In a reversal, the current Energy Department contractor will start tearing down the Main Plant Process Building at the West Valley Demonstration Project in New York state .
The Energy Department said earlier this year the demolition would be conducted under a successor to the current site cleanup contract held by CH2M HILL BWXT West Valley (CHBWV).
But now the plan is to start the process under the current contract, which runs through early March 2020, the CH2M deputy general manager of the project, John Rendall, said in a March 27 presentation to the West Valley Citizen Task Force.
Earlier in March, CHBWV President and General Manager Scott Anderson said at the Waste Management Symposia in Phoenix that demolishing the Main Plant Process Building might start under the current $544 million contract, which began in August 2011.
From 1966 to 1972, the building served as a commercial reprocessing plant to recover reusable plutonium and uranium from spent nuclear fuel for owner Nuclear Fuel Services, which was the only commercial nuclear reprocessing facility in the United States.
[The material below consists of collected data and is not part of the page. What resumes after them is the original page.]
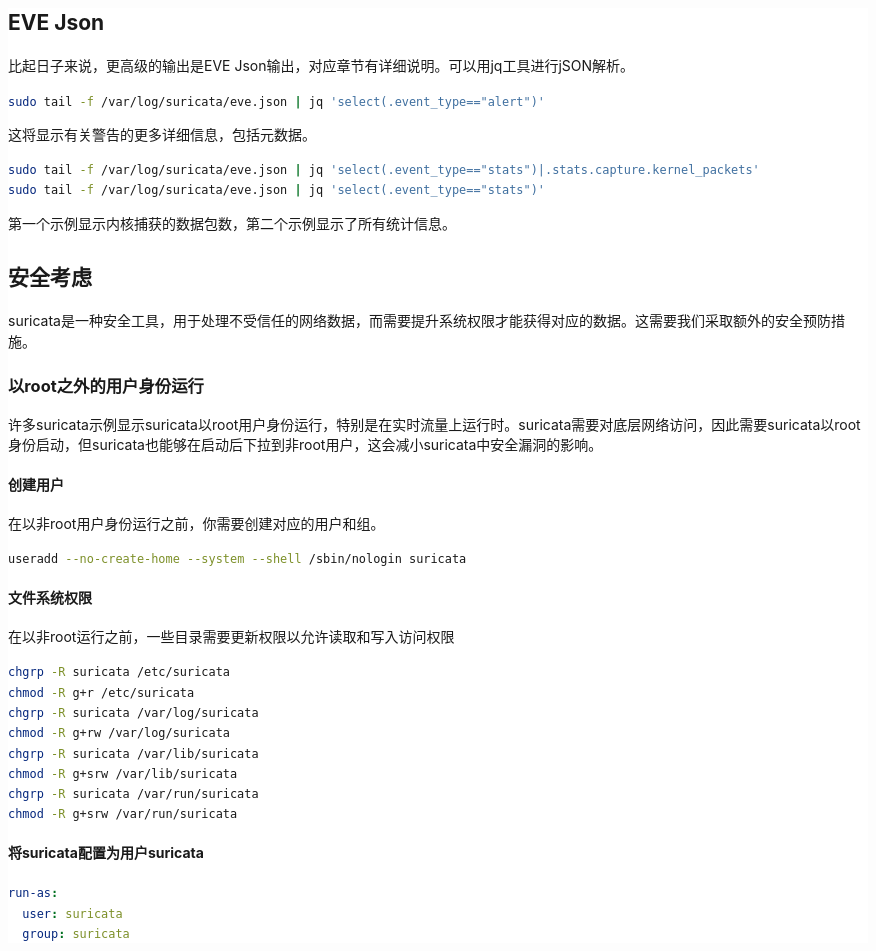 ## EVE Json

比起日子来说，更高级的输出是EVE Json输出，对应章节有详细说明。可以用jq工具进行jSON解析。

```bash
sudo tail -f /var/log/suricata/eve.json | jq 'select(.event_type=="alert")'
```

这将显示有关警告的更多详细信息，包括元数据。

```bash
sudo tail -f /var/log/suricata/eve.json | jq 'select(.event_type=="stats")|.stats.capture.kernel_packets'
sudo tail -f /var/log/suricata/eve.json | jq 'select(.event_type=="stats")'
```

第一个示例显示内核捕获的数据包数，第二个示例显示了所有统计信息。


## 安全考虑

suricata是一种安全工具，用于处理不受信任的网络数据，而需要提升系统权限才能获得对应的数据。这需要我们采取额外的安全预防措施。

### 以root之外的用户身份运行

许多suricata示例显示suricata以root用户身份运行，特别是在实时流量上运行时。suricata需要对底层网络访问，因此需要suricata以root身份启动，但suricata也能够在启动后下拉到非root用户，这会减小suricata中安全漏洞的影响。

#### 创建用户

在以非root用户身份运行之前，你需要创建对应的用户和组。

```bash
useradd --no-create-home --system --shell /sbin/nologin suricata
```

#### 文件系统权限

在以非root运行之前，一些目录需要更新权限以允许读取和写入访问权限

```bash
chgrp -R suricata /etc/suricata
chmod -R g+r /etc/suricata
chgrp -R suricata /var/log/suricata
chmod -R g+rw /var/log/suricata
chgrp -R suricata /var/lib/suricata
chmod -R g+srw /var/lib/suricata
chgrp -R suricata /var/run/suricata
chmod -R g+srw /var/run/suricata
```

#### 将suricata配置为用户suricata

```yml
run-as:
  user: suricata
  group: suricata
```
The Main Plant Process Building is a reinforced concrete facility measuring 130-feet-wide, 270-feet-long, and 79- feet-high at its tallest point. Deactivation is 96% complete with the final tasks including removal of asbestos as well as tools used in cleanup of radiological areas. Major work in the most challenging areas is finished, and deactivation continues in the vent wash room, vent supply room, and equipment decontamination room, according to Rendall’s presentation.
Demolition of three of the seven ancillary support buildings has been completed.
The West Valley Demonstration Project occupies about 200 acres within the 3,300-acre Western New York Nuclear Service Center. Last fall, DOE issued a request for information on additional environmental remediation at the site. The next contract has been deemed “Phase 1B” of deactivating and demolishing buildings at West Valley, plus soil remediation.